- [WORK REQUEST]
Take from the records below each line that holds "plot".

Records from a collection

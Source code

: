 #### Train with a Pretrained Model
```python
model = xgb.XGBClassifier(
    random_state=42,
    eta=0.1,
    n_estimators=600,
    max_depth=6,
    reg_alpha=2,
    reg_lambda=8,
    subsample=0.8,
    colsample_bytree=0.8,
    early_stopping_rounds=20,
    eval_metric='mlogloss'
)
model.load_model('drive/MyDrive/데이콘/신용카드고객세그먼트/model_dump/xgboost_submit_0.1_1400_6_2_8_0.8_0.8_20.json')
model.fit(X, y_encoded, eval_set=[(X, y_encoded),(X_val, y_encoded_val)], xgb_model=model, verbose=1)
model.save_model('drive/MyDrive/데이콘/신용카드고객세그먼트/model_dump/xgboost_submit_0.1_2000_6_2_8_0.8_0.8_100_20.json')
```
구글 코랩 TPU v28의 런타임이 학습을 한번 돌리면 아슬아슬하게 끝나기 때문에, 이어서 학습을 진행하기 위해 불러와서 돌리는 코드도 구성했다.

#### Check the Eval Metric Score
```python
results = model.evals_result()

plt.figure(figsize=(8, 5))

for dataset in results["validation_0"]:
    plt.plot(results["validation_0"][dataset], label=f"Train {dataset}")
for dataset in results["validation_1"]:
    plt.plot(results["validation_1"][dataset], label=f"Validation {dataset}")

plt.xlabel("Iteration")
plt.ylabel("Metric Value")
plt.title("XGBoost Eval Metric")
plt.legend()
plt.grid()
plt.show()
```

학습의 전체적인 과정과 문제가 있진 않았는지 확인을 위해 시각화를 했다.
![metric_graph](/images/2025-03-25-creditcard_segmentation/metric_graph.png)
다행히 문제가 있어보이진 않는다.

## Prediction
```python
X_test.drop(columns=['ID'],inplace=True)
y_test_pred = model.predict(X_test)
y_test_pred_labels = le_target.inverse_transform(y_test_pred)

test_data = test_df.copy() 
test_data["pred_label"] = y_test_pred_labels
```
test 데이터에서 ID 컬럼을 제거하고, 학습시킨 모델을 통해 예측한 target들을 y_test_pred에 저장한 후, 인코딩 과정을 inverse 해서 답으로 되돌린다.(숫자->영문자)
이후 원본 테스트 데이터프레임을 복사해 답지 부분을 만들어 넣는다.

- [WRITTEN REPLY]
    plt.plot(results["validation_0"][dataset], label=f"Train {dataset}")
    plt.plot(results["validation_1"][dataset], label=f"Validation {dataset}")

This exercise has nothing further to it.